As far as the media is concerned, there are two fundamental realities: we are human beings first, citizens next and everything else later. I wish to state my own position on this: if we witness an individual or collective act of harm against another human being(s), it becomes our duty to help that person. As the editor driving by the bar that night did in Guwahati. By not taking action, we become complicit in harming the victim and violating his or her rights. This is also related to the quality and nature of the media: many journalists, whether in the regional or metro media, have not gone through any training by their peers or had any mentors. Many of them say they don’t need to.
Straight from school and college, or via some ‘journalism’ colleges/communications centres, they land in the visual and print worlds, trying to grab headlines, create a role for themselves. Media treatment of certain subjects, and the role of its editors and reporters, especially metro reporters, is held in contempt by ordinary people, especially the discerning public. This is visible in the visceral comments on the Guwahati and similar cases on the Internet as well as media discussions.
Most professions have a code of ethics covering their work: whether lawyers or chartered accountants, sports persons, bankers and hackers. These are violated but there is something to hold people to. Why on earth should the media be the only profession that refuses to abide by a professional code? What makes us so special that we can ferret out the dirt on everyone’s personal and professional life but refuse to follow basic rules ourselves? Who does not know of journalists across the country, in smaller towns and the big metros, who have enriched themselves by little better than blackmail.
A final point on changing social processes: much has been said about how women should dress, where they should or should not go at night. Otherwise, ‘They’re asking for it.” Such medieval arguments are heard everywhere, from Afghanistan to Assam. The extension of such logic is that men can’t be trusted to conduct themselves like civilized beings on streets and in pubs. So, let them stay at home. Then the streets would be safer. On what basis does a journalist declare that most of the women who go to pubs in Guwahati are prostitutes? If this is indeed the case, then can it be assumed that the men who frequent such pubs go to buy sex?
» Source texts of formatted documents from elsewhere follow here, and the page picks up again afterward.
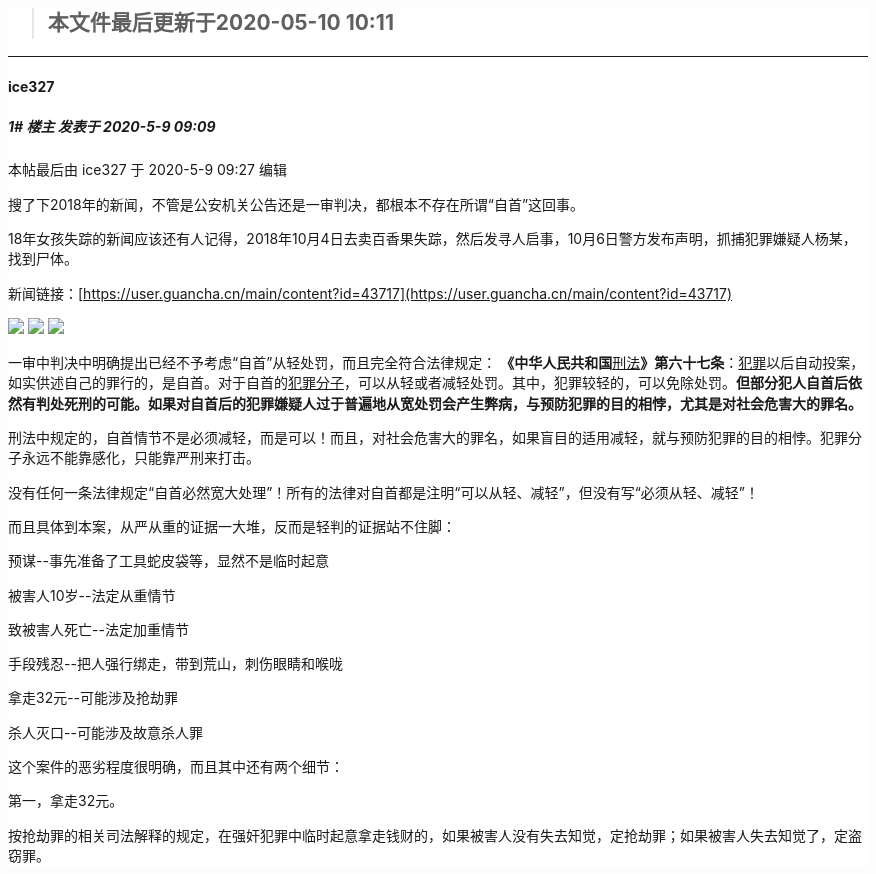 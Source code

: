 > ## **本文件最后更新于2020-05-10 10:11** 



*****

####  ice327  
##### 1#       楼主       发表于 2020-5-9 09:09



 本帖最后由 ice327 于 2020-5-9 09:27 编辑 

搜了下2018年的新闻，不管是公安机关公告还是一审判决，都根本不存在所谓“自首”这回事。


18年女孩失踪的新闻应该还有人记得，2018年10月4日去卖百香果失踪，然后发寻人启事，10月6日警方发布声明，抓捕犯罪嫌疑人杨某，找到尸体。


新闻链接：[https://user.guancha.cn/main/content?id=43717](https://user.guancha.cn/main/content?id=43717)

<img src="https://pic3.zhimg.com/80/v2-e89acf5ef3b2e608cebd908af3a04792_720w.jpg" referrerpolicy="no-referrer">
<img src="https://pic4.zhimg.com/80/v2-43318b3b8fb3bf97c16efd7795244245_720w.jpg" referrerpolicy="no-referrer">
<img src="https://pic4.zhimg.com/80/v2-7d05c60aeb2c994f428e66b283b53ded_720w.jpg" referrerpolicy="no-referrer">


一审中判决中明确提出已经不予考虑“自首”从轻处罚，而且完全符合法律规定：
<strong>《中华人民共和国</strong>[刑法](https://link.zhihu.com/?target=https%3A//baike.baidu.com/item/%25E5%2588%2591%25E6%25B3%2595)<strong>》第六十七条</strong>：[犯罪](https://link.zhihu.com/?target=https%3A//baike.baidu.com/item/%25E7%258A%25AF%25E7%25BD%25AA/294163)以后自动投案，如实供述自己的罪行的，是自首。对于自首的[犯罪分子](https://link.zhihu.com/?target=https%3A//baike.baidu.com/item/%25E7%258A%25AF%25E7%25BD%25AA%25E5%2588%2586%25E5%25AD%2590)，可以从轻或者减轻处罚。其中，犯罪较轻的，可以免除处罚。<strong>但部分犯人自首后依然有判处死刑的可能。如果对自首后的犯罪嫌疑人过于普遍地从宽处罚会产生弊病，与预防犯罪的目的相悖，尤其是对社会危害大的罪名。</strong>


刑法中规定的，自首情节不是必须减轻，而是可以！而且，对社会危害大的罪名，如果盲目的适用减轻，就与预防犯罪的目的相悖。犯罪分子永远不能靠感化，只能靠严刑来打击。

没有任何一条法律规定“自首必然宽大处理”！所有的法律对自首都是注明“可以从轻、减轻”，但没有写“必须从轻、减轻”！


而且具体到本案，从严从重的证据一大堆，反而是轻判的证据站不住脚：

预谋--事先准备了工具蛇皮袋等，显然不是临时起意

被害人10岁--法定从重情节

致被害人死亡--法定加重情节

手段残忍--把人强行绑走，带到荒山，刺伤眼睛和喉咙

拿走32元--可能涉及抢劫罪

杀人灭口--可能涉及故意杀人罪


这个案件的恶劣程度很明确，而且其中还有两个细节：


第一，拿走32元。

按抢劫罪的相关司法解释的规定，在强奸犯罪中临时起意拿走钱财的，如果被害人没有失去知觉，定抢劫罪；如果被害人失去知觉了，定盗窃罪。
There are more than 40 journalists whom I have mentored across Assam and the North-east. This is their test, it is also their hour, to mould themselves into a force for good, professional reporting. Either they will rise to the occasion or they will fail themselves, their profession, the larger cause of compassion and transparency in the region.
Mobilize, motivate, rigorously research, work together. These must be the guiding forces which guide our personal and professional lives.
And our talisman can be Bhupen Hazarika’s anthemic song, Manuhe Manuhor Bhaabe, which rings true and loud for the media. “If a human being does not care for his fellow human, who will, Comrade?”